I was watching videos on YouTube and some coffee pros suggested that straight side baskets are better than those with a truncated cone bottom. Is there any actual evidence of that?


----------



## ting_tang (Jul 26, 2020)

Caffettiera said:


> In that case, I shall stick to what I have, no need to complicate my life unnecessarily


 Depends from your goal. Precision baskets force you to grind finer. Finer grind = more extraction = tastier coffee (but not always).



Caffettiera said:


> straight side baskets are better than those with a truncated cone bottom


 I have not read any investigation about, but that makes sense. With a cone bottom you have more (in theory) flow on the sides, which probably gives an uneven extraction. Probably that's why the most consistent single shot baskets are straight side (Decent) or try to reduce the side effect of the cone shape (VST 7g basket).


----------



## Caffettiera (Jun 23, 2021)

ting_tang said:


> Depends from your goal.


 My goal right now is to learn how do dial in a tasty espresso. I think I'll stick to what I have for the moment, so that I don't have too many variables to deal with. When I'm more confident in my barista skills, then I can upgrade to a more precise basket. My motto is always "keep it simple stupid" when I'm learning something new!


----------



## Dusk (Feb 19, 2021)

I won't claim to have noticed a big difference but I switched to an IMS basket (as it was cheaper than VST and supposedly less fussy) but for less than £20 I thought it was worth a punt.


----------



## The Systemic Kid (Nov 23, 2012)

Caffettiera said:


> In that case, I shall stick to what I have, no need to complicate my life unnecessarily!
> 
> I was watching videos on YouTube and some coffee pros suggested that straight side baskets are better than those with a truncated cone bottom. Is there any actual evidence of that?

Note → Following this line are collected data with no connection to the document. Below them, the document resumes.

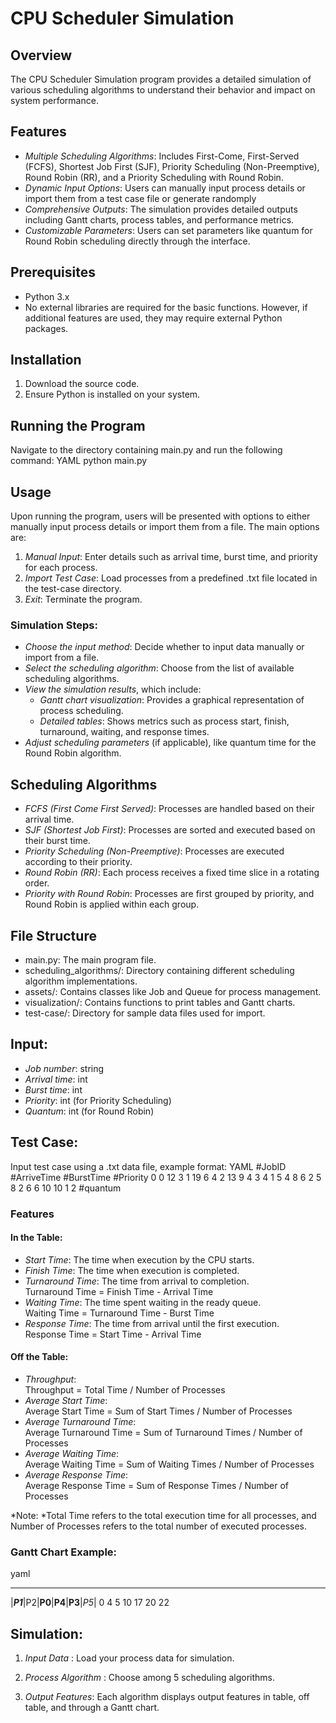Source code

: # CPU Scheduler Simulation

## Overview
The CPU Scheduler Simulation program provides a detailed simulation of various scheduling algorithms to understand their behavior and impact on system performance. 

## Features
- *Multiple Scheduling Algorithms*: Includes First-Come, First-Served (FCFS), Shortest Job First (SJF), Priority Scheduling (Non-Preemptive), Round Robin (RR), and a Priority Scheduling with Round Robin.
- *Dynamic Input Options*: Users can manually input process details or import them from a test case file or generate randomply
- *Comprehensive Outputs*: The simulation provides detailed outputs including Gantt charts, process tables, and performance metrics.
- *Customizable Parameters*: Users can set parameters like quantum for Round Robin scheduling directly through the interface.

## Prerequisites
- Python 3.x
- No external libraries are required for the basic functions. However, if additional features are used, they may require external Python packages.

## Installation
1. Download the source code.
2. Ensure Python is installed on your system.

## Running the Program
Navigate to the directory containing main.py and run the following command:
YAML
python main.py

## Usage
Upon running the program, users will be presented with options to either manually input process details or import them from a file. The main options are:

1. *Manual Input*: Enter details such as arrival time, burst time, and priority for each process.
2. *Import Test Case*: Load processes from a predefined .txt file located in the test-case directory.
3. *Exit*: Terminate the program.

### Simulation Steps:
- *Choose the input method*: Decide whether to input data manually or import from a file.
- *Select the scheduling algorithm*: Choose from the list of available scheduling algorithms.
- *View the simulation results*, which include:
  - *Gantt chart visualization*: Provides a graphical representation of process scheduling.
  - *Detailed tables*: Shows metrics such as process start, finish, turnaround, waiting, and response times.
- *Adjust scheduling parameters* (if applicable), like quantum time for the Round Robin algorithm.

## Scheduling Algorithms
- *FCFS (First Come First Served)*: Processes are handled based on their arrival time.
- *SJF (Shortest Job First)*: Processes are sorted and executed based on their burst time.
- *Priority Scheduling (Non-Preemptive)*: Processes are executed according to their priority.
- *Round Robin (RR)*: Each process receives a fixed time slice in a rotating order.
- *Priority with Round Robin*: Processes are first grouped by priority, and Round Robin is applied within each group.

## File Structure
- main.py: The main program file.
- scheduling_algorithms/: Directory containing different scheduling algorithm implementations.
- assets/: Contains classes like Job and Queue for process management.
- visualization/: Contains functions to print tables and Gantt charts.
- test-case/: Directory for sample data files used for import.



## Input:
- *Job number*: string
- *Arrival time*: int
- *Burst time*: int
- *Priority*: int (for Priority Scheduling)
- *Quantum*: int (for Round Robin)

## Test Case:
Input test case using a .txt data file, example format:
YAML
#JobID #ArriveTime #BurstTime #Priority
0 0 12 3
1 19 6 4
2 13 9 4
3 4 1 5
4 8 6 2
5 8 2 6
6 10 10 1
2 #quantum


### Features

#### In the Table:
- *Start Time*: The time when execution by the CPU starts.
- *Finish Time*: The time when execution is completed.
- *Turnaround Time*: The time from arrival to completion.  
  Turnaround Time = Finish Time - Arrival Time
- *Waiting Time*: The time spent waiting in the ready queue.  
  Waiting Time = Turnaround Time - Burst Time
- *Response Time*: The time from arrival until the first execution.  
  Response Time = Start Time - Arrival Time

#### Off the Table:
- *Throughput*:  
  Throughput = Total Time / Number of Processes
- *Average Start Time*:  
  Average Start Time = Sum of Start Times / Number of Processes
- *Average Turnaround Time*:  
  Average Turnaround Time = Sum of Turnaround Times / Number of Processes
- *Average Waiting Time*:  
  Average Waiting Time = Sum of Waiting Times / Number of Processes
- *Average Response Time*:  
  Average Response Time = Sum of Response Times / Number of Processes

*Note: *Total Time refers to the total execution time for all processes, and Number of Processes refers to the total number of executed processes.

### Gantt Chart Example:
yaml
 ________ __ __________ ______________ ______ ____
|___P1___|P2|____P0____|______P4______|__P3__|_P5_|
0        4  5         10             17     20   22


## Simulation:
1. *Input Data* : Load your process data for simulation.

2. *Process Algorithm* : Choose among 5 scheduling algorithms.

3. *Output Features*: Each algorithm displays output features in table, off table, and through a Gantt chart.
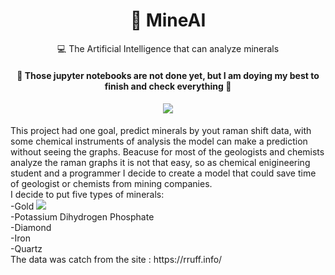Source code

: <h1 align="center">
    <a>💎 MineAI</a>
</h1>
<p align="center">💻 The Artificial Intelligence that can analyze minerals </p>

<h4 align="center"> 
	🚧  Those jupyter notebooks are not done yet, but I am doying my best to finish and check everything  🚧
	
</h4>
<h4 align="center"><img src="http://ForTheBadge.com/images/badges/made-with-python.svg"/> </h4>
<p>
This project had one goal, predict minerals by yout raman shift data, with some chemical instruments of analysis the model can make a prediction without seeing
the graphs. Beacuse for most of the geologists and chemists analyze the raman graphs it is not that easy, so as chemical enigineering student and a programmer I decide to create a model that could save time of geologist or chemists from mining companies. 
	<br>
	I decide to put five types of minerals:
	<br>
	-Gold
	<img src="../ChemPy/gold.png">
	<br>
	-Potassium Dihydrogen Phosphate
	<br>
	-Diamond
	<br>
	-Iron
	<br>
	-Quartz
	<br>
The data was catch from the site : https://rruff.info/

</p>

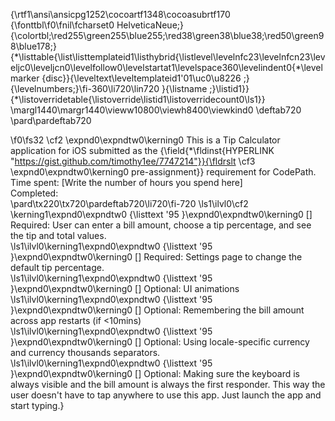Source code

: {\rtf1\ansi\ansicpg1252\cocoartf1348\cocoasubrtf170
{\fonttbl\f0\fnil\fcharset0 HelveticaNeue;}
{\colortbl;\red255\green255\blue255;\red38\green38\blue38;\red50\green98\blue178;}
{\*\listtable{\list\listtemplateid1\listhybrid{\listlevel\levelnfc23\levelnfcn23\leveljc0\leveljcn0\levelfollow0\levelstartat1\levelspace360\levelindent0{\*\levelmarker \{disc\}}{\leveltext\leveltemplateid1\'01\uc0\u8226 ;}{\levelnumbers;}\fi-360\li720\lin720 }{\listname ;}\listid1}}
{\*\listoverridetable{\listoverride\listid1\listoverridecount0\ls1}}
\margl1440\margr1440\vieww10800\viewh8400\viewkind0
\deftab720
\pard\pardeftab720

\f0\fs32 \cf2 \expnd0\expndtw0\kerning0
This is a Tip Calculator application for iOS submitted as the {\field{\*\fldinst{HYPERLINK "https://gist.github.com/timothy1ee/7747214"}}{\fldrslt \cf3 \expnd0\expndtw0\kerning0
pre-assignment}} requirement for CodePath.\
Time spent: [Write the number of hours you spend here]\
Completed:\
\pard\tx220\tx720\pardeftab720\li720\fi-720
\ls1\ilvl0\cf2 \kerning1\expnd0\expndtw0 {\listtext	\'95	}\expnd0\expndtw0\kerning0
[] Required: User can enter a bill amount, choose a tip percentage, and see the tip and total values.\
\ls1\ilvl0\kerning1\expnd0\expndtw0 {\listtext	\'95	}\expnd0\expndtw0\kerning0
[] Required: Settings page to change the default tip percentage.\
\ls1\ilvl0\kerning1\expnd0\expndtw0 {\listtext	\'95	}\expnd0\expndtw0\kerning0
[] Optional: UI animations\
\ls1\ilvl0\kerning1\expnd0\expndtw0 {\listtext	\'95	}\expnd0\expndtw0\kerning0
[] Optional: Remembering the bill amount across app restarts (if <10mins)\
\ls1\ilvl0\kerning1\expnd0\expndtw0 {\listtext	\'95	}\expnd0\expndtw0\kerning0
[] Optional: Using locale-specific currency and currency thousands separators.\
\ls1\ilvl0\kerning1\expnd0\expndtw0 {\listtext	\'95	}\expnd0\expndtw0\kerning0
[] Optional: Making sure the keyboard is always visible and the bill amount is always the first responder. This way the user doesn't have to tap anywhere to use this app. Just launch the app and start typing.}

 Straight sided baskets allow you to use a much tighter fitting tamper - 58.5mm as opposed to stock 58mm which allows, in theory, a more even tamp. But baristas have been turning out excellent espresso with stock 58mm tampers for aeons.


----------



## The Systemic Kid (Nov 23, 2012)

Currently using a tamper that has noticeable gap between its edge and edge of the basket. Just have to take more care when tamping to ensure whole area of the puck is evenly tamped.

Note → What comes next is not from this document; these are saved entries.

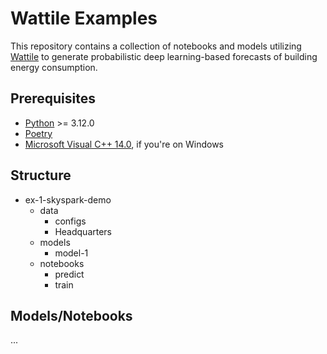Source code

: # Wattile Examples

This repository contains a collection of notebooks and models utilizing [Wattile](https://github.com/NREL/Wattile) to generate probabilistic deep learning-based forecasts of building energy consumption.

## Prerequisites

- [Python](https://www.python.org/downloads/) >= 3.12.0
- [Poetry](https://python-poetry.org/docs/#installation)
- [Microsoft Visual C++ 14.0](https://visualstudio.microsoft.com/visual-cpp-build-tools/), if you're on Windows

## Structure

- ex-1-skyspark-demo
    - data
        - configs
        - Headquarters
    - models
        - model-1
    - notebooks
        - predict
        - train


## Models/Notebooks
...


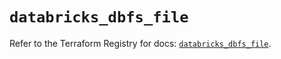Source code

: # `databricks_dbfs_file`

Refer to the Terraform Registry for docs: [`databricks_dbfs_file`](https://registry.terraform.io/providers/databricks/databricks/1.64.1/docs/resources/dbfs_file).
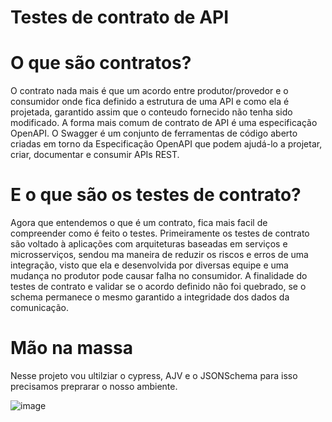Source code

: # Testes de contrato de API

# O que são contratos?

 O contrato nada mais é que um acordo entre produtor/provedor e o consumidor onde fica definido a estrutura de uma API e como ela é projetada, garantido assim que o conteudo fornecido não tenha sido modificado. A forma mais comum de contrato de API é uma especificação OpenAPI. O Swagger é um conjunto de ferramentas de código aberto criadas em torno da Especificação OpenAPI que podem ajudá-lo a projetar, criar, documentar e consumir APIs REST.

 # E o que são os testes de contrato?

 Agora que entendemos o que é um contrato, fica mais facil de compreender como é feito o testes. Primeiramente os testes de contrato são voltado à aplicações com arquiteturas baseadas em serviços e microsserviços, sendou ma maneira de reduzir os riscos e erros de uma integração, visto que ela e desenvolvida por diversas equipe e uma mudança no produtor pode causar falha no consumidor. A finalidade do testes de contrato e validar se o acordo definido não foi quebrado, se o schema permanece o mesmo garantido a integridade dos dados da comunicação. 

# Mão na massa

Nesse projeto vou ultilziar o cypress, AJV e o JSONSchema para isso precisamos preprarar o nosso ambiente. 


![image](https://user-images.githubusercontent.com/105568405/187809946-29bcbd29-adc1-4e0a-b1af-769446588774.png)
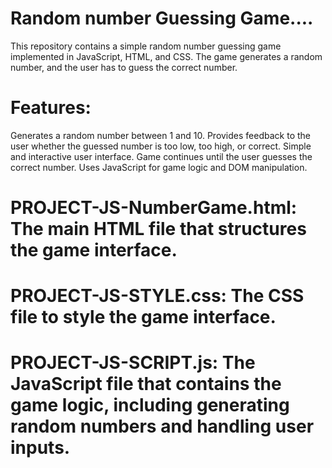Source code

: # Random number Guessing Game....
This repository contains a simple random number guessing game implemented in JavaScript, HTML, and CSS. The game generates a random number, and the user has to guess the correct number.
# Features:
Generates a random number between 1 and 10.
Provides feedback to the user whether the guessed number is too low, too high, or correct.
Simple and interactive user interface.
Game continues until the user guesses the correct number.
Uses JavaScript for game logic and DOM manipulation.

# PROJECT-JS-NumberGame.html: The main HTML file that structures the game interface.
# PROJECT-JS-STYLE.css: The CSS file to style the game interface.
# PROJECT-JS-SCRIPT.js: The JavaScript file that contains the game logic, including generating random numbers and handling user inputs.

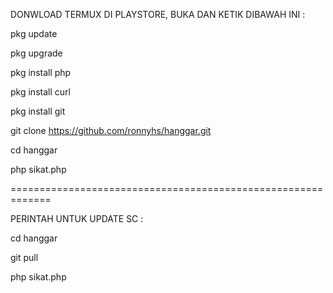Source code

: DONWLOAD TERMUX DI PLAYSTORE, BUKA DAN KETIK DIBAWAH INI :

pkg update

pkg upgrade

pkg install php

pkg install curl

pkg install git

git clone https://github.com/ronnyhs/hanggar.git

cd hanggar

php sikat.php

=============================================================

PERINTAH UNTUK UPDATE SC :

cd hanggar

git pull

php sikat.php
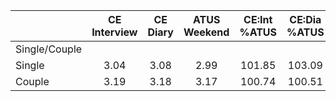 
|                      | CE<br>Interview |  CE<br>Diary | ATUS<br>Weekend | CE:Int<br>%ATUS | CE:Dia<br>%ATUS |
| -------------------- | :----------: | :----------: | :----------: | :----------: | :----------: |
| Single/Couple        |              |              |              |              |              |
| Single               |         3.04 |         3.08 |         2.99 |       101.85 |       103.09 |
| Couple               |         3.19 |         3.18 |         3.17 |       100.74 |       100.51 |

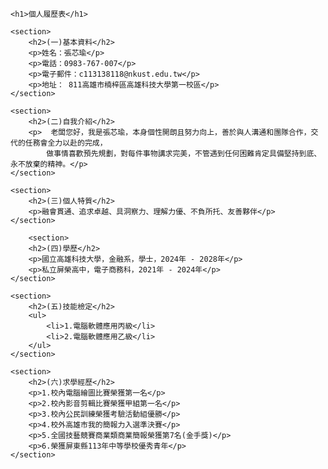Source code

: <!DOCTYPE html>
<html lang="zh-Hant">
<head>
    <meta charset="UTF-8">
    <meta name="viewport" content="width=device-width, initial-scale=1.0">
    <title>學生履歷表</title>
    <style>ㄒ
        body {
            font-family: Arial, sans-serif;
            margin: 20px;
            padding: 20px;
            border: 1px solid #ccc;
            border-radius: 5px;
            max-width: 600px;
        }
        h1 {
            text-align: center;
            color: #333;
        }
        section {
            margin-bottom: 20px;
        }
        h2 {
            border-bottom: 2px solid #333;
            padding-bottom: 5px;
            color: #555;
        }
    </style>
</head>
<body>

    <h1>個人履歷表</h1>

    <section>
        <h2>(一)基本資料</h2>
        <p>姓名：張芯瑜</p>
        <p>電話：0983-767-007</p>
        <p>電子郵件：c113138118@nkust.edu.tw</p>
        <p>地址： 811高雄市楠梓區高雄科技大學第一校區</p>
    </section>

    <section>
        <h2>(二)自我介紹</h2>
        <p>  老闆您好，我是張芯瑜，本身個性開朗且努力向上，善於與人溝通和團隊合作，交代的任務會全力以赴的完成，
            做事情喜歡預先規劃，對每件事物講求完美，不管遇到任何困難肯定具備堅持到底、永不放棄的精神。</p>
    </section>

    <section>
        <h2>(三)個人特質</h2>
        <p>融會貫通、追求卓越、具洞察力、理解力優、不負所托、友善夥伴</p>
    </section>

        <section>
        <h2>(四)學歷</h2>
        <p>國立高雄科技大學，金融系，學士，2024年 - 2028年</p>
        <p>私立屏榮高中，電子商務科，2021年 - 2024年</p>
    </section>

    <section>
        <h2>(五)技能檢定</h2>
        <ul>
            <li>1.電腦軟體應用丙級</li>
            <li>2.電腦軟體應用乙級</li>
        </ul>
    </section>

    <section>
        <h2>(六)求學經歷</h2>
        <p>1.校內電腦繪圖比賽榮獲第一名</p>
        <p>2.校內影音剪輯比賽榮獲甲組第一名</p>
        <p>3.校內公民訓練榮獲考驗活動組優勝</p>
        <p>4.校外高雄市我的簡報力入選準決賽</p>
        <p>5.全國技藝競賽商業類商業簡報榮獲第7名(金手獎)</p>
        <p>6.榮獲屏東縣113年中等學校優秀青年</p>
    </section>

</body>
</html>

That said, just ordered some IMS baskets and a corresponding over-sized tamper to ensure close fit. Make of that what you will😀


----------



## robmack (Apr 2, 2021)

+1 with living with an undersized tamper and a IMS basket. It's a cheap Chinese tamper and measures only 57.8mm. I needed a technique to ensure a well tamped puck with no tendency to channel around the edges of the basket. I'd tamp the centre as normal and then tamp around the edges, ensuring that I scraped the sides to integrate the coffee clinging to the sides of the basket. That resulted in good extraction. I bought a 58.55mm Cafelat tamper and solved that problem.


----------



## Caffettiera (Jun 23, 2021)

In the last couple of weeks I've been learning so many new things about coffee, especially on to make a good coffee. Sometimes you take it for granted when you con in cafe, or at home when you use, as I did, a Nespresso machine. You even think it's easy to make a good shot, but it's really not... Some people call it an art, I prefer calling it a science!


----------